The asteroid, known as 1999 RM45, is going to pass within just 1.8 million miles of Earth at around 7:52pm UTC on Tuesday March 2, according to NASA’s Center for Near Earth Studies (CNEOS).
On an astronomical scale, this distance is tiny. In astronomical units (au)—a measure of distance astronomers use for mapping celestial objects—it is just under 0.02. The Sun is roughly 1 au away.
In other words, the space rock will be passing at around seven-and-a-half times the average distance between the Earth and the Moon.
NASA said the asteroid is between 350 and 780 meters in diameter. Even at the lower end of this estimate, 1999 RM45 will be almost as tall as the Eiffel Tower in Paris, France.
When the space rock passes by the Earth, scientists think it will be travelling at around 44,700 miles per hour—about 50 times faster than a handgun bullet.
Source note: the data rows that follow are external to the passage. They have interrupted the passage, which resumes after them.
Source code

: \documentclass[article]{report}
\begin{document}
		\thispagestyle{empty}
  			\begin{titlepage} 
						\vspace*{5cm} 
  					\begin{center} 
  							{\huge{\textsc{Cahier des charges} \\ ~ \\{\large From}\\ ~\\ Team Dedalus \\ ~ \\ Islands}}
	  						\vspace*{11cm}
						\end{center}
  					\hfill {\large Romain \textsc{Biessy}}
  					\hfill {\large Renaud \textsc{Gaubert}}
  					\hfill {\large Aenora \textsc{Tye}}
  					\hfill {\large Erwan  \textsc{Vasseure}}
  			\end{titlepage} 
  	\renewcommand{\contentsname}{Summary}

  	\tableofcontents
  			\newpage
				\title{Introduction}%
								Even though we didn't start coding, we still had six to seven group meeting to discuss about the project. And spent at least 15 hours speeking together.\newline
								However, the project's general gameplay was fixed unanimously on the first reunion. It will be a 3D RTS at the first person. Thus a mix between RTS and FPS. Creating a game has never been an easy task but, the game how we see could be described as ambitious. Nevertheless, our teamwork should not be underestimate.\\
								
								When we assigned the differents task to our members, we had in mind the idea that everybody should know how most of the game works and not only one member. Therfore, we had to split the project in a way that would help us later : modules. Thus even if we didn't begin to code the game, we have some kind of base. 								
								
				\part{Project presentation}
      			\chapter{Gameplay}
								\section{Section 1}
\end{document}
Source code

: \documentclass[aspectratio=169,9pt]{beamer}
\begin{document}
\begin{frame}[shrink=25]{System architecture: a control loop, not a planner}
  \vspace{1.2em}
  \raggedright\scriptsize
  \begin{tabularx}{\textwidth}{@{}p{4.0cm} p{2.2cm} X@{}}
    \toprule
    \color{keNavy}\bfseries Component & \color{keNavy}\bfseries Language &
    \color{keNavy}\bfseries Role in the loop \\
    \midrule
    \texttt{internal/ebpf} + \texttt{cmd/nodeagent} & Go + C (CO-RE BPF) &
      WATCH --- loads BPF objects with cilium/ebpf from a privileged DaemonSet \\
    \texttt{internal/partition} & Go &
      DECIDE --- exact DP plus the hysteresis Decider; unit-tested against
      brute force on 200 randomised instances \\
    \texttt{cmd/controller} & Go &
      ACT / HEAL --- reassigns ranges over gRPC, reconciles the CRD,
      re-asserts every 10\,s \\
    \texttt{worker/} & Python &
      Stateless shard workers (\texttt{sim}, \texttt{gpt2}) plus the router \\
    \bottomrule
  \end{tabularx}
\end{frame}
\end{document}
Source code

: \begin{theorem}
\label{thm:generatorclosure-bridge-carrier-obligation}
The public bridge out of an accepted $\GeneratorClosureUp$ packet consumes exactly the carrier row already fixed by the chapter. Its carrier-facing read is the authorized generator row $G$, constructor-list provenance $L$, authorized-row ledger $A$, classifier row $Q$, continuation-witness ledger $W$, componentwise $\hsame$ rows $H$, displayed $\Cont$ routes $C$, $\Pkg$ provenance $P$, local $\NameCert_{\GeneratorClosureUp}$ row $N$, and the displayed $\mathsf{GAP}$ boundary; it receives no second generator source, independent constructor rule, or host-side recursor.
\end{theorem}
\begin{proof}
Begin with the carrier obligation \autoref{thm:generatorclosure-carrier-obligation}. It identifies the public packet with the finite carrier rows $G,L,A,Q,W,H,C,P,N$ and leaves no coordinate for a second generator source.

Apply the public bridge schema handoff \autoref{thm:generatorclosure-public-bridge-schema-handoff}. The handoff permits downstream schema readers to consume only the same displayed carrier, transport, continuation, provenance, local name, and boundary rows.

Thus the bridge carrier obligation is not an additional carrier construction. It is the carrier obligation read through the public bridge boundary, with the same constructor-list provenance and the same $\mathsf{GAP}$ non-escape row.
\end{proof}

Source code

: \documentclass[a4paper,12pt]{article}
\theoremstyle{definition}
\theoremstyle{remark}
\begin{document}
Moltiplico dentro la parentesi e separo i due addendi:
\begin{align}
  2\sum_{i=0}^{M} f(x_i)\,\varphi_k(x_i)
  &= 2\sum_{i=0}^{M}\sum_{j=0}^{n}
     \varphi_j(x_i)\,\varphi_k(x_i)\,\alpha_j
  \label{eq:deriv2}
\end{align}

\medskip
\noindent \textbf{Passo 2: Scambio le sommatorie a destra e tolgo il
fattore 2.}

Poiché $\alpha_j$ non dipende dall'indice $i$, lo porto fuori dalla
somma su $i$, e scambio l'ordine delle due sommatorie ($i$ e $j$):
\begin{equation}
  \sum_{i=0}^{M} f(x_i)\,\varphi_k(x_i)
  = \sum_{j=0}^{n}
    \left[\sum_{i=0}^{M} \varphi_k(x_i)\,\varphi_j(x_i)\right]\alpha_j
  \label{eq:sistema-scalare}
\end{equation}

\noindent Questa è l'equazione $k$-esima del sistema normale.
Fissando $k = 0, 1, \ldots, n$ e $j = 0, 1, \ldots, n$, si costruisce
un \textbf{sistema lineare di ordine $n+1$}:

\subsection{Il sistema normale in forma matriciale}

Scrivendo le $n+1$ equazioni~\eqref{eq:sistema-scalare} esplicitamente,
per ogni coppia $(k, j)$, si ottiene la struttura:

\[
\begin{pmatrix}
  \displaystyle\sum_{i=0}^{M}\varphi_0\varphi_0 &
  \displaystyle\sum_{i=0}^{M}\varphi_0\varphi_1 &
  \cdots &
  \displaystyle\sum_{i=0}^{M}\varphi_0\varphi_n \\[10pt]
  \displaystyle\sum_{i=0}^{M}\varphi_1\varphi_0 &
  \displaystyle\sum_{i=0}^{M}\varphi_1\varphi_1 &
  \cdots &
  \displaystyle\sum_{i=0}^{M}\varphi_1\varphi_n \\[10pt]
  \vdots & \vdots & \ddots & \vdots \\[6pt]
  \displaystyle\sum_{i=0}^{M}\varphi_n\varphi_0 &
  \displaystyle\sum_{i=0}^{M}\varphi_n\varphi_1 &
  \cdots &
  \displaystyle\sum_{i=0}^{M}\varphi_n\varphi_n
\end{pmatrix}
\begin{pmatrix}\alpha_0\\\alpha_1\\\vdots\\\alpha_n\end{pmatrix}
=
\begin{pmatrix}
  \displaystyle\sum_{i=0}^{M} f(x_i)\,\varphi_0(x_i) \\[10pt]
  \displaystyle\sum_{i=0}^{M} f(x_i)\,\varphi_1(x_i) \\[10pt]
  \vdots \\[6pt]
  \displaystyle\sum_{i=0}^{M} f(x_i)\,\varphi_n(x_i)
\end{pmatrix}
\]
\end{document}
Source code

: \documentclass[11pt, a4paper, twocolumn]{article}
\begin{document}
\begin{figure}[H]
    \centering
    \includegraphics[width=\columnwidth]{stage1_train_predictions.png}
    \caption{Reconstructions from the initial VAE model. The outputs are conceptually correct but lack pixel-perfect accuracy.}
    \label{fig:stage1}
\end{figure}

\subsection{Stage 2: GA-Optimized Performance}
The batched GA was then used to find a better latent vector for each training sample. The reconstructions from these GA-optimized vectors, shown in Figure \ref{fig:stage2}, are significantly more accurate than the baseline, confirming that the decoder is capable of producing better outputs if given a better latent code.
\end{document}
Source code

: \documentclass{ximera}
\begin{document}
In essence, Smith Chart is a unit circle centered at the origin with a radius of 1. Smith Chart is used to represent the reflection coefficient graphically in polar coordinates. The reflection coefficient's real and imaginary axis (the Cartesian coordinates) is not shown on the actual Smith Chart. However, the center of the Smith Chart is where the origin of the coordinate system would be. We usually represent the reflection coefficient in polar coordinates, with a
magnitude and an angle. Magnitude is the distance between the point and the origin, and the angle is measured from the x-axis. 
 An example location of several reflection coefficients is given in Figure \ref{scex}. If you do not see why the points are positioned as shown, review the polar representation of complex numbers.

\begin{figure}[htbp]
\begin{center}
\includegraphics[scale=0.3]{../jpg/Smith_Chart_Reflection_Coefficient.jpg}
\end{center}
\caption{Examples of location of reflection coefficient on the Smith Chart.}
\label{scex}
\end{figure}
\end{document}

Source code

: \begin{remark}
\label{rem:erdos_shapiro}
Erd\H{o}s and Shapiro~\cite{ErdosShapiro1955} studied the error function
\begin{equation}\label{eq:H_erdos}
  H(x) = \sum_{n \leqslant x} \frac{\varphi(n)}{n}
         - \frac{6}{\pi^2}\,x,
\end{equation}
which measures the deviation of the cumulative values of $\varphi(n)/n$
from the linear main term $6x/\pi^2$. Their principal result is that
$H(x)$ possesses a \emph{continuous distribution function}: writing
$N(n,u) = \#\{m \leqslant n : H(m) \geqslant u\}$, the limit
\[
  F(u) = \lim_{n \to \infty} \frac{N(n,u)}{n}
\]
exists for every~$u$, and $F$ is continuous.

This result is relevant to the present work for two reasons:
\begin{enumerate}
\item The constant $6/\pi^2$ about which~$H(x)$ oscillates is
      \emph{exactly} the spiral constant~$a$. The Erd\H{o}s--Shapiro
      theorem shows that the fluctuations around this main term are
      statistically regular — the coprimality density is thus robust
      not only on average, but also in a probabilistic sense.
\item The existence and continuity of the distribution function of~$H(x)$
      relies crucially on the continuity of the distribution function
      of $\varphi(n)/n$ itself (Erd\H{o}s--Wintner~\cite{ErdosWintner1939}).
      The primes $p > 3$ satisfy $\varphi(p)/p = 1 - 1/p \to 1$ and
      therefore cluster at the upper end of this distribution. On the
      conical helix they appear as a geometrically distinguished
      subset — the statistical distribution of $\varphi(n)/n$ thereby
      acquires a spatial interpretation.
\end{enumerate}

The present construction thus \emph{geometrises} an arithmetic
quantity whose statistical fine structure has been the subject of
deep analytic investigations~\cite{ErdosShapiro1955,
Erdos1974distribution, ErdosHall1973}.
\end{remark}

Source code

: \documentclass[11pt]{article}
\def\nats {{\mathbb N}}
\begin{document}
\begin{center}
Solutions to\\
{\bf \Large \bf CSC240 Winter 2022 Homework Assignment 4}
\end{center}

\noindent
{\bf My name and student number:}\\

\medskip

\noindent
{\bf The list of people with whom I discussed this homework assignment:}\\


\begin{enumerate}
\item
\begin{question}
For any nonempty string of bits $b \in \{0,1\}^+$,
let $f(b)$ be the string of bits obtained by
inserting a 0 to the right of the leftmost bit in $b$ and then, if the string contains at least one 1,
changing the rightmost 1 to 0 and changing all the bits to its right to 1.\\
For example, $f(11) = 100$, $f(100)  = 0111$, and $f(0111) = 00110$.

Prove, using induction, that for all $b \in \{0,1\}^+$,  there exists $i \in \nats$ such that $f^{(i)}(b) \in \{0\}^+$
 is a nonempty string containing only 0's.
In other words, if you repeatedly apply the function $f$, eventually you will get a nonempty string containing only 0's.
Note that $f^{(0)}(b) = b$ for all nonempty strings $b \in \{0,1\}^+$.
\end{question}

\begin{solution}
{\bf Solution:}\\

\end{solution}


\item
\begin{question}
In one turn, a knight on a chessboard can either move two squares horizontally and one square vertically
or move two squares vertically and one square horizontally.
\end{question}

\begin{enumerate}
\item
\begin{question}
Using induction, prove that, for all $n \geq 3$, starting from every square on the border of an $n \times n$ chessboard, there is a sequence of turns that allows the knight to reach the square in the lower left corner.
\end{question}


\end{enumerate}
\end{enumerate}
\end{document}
The close pass is estimated to be the nearest the asteroid will come to the Earth for decades to come. 1999 RM45 is not predicted to strike the Earth for the foreseeable future or at least until the year 2200, the limit at which NASA stops making data available.
The space rock is classified as a member of the Apollo asteroid group. An Apollo classification means that, at some point in its orbit, the asteroid will cross the path of Earth’s own orbit.
It’s important for NASA to track such asteroids, as evidenced by the Chelyabinsk meteor exploding over Russia in 2013, injuring more than 1,600 people.
That asteroid was only the size of a house—much smaller than 1999 RM45—but still its collision with the Earth released roughly the same amount of energy as 440,000 tons of TNT and smashed windows more than 200 square miles away, according to NASA. Broken glass was thought to have been the main cause of associated injuries.
Lindley Johnson, NASA’s planetary defense officer, called the event “a cosmic wake-up call”.
As of Monday 22 February this year, NASA had discovered around 25,000 near-earth asteroids, and just under 1,000 of these are thought to be around 1km, or 0.6 miles, in size.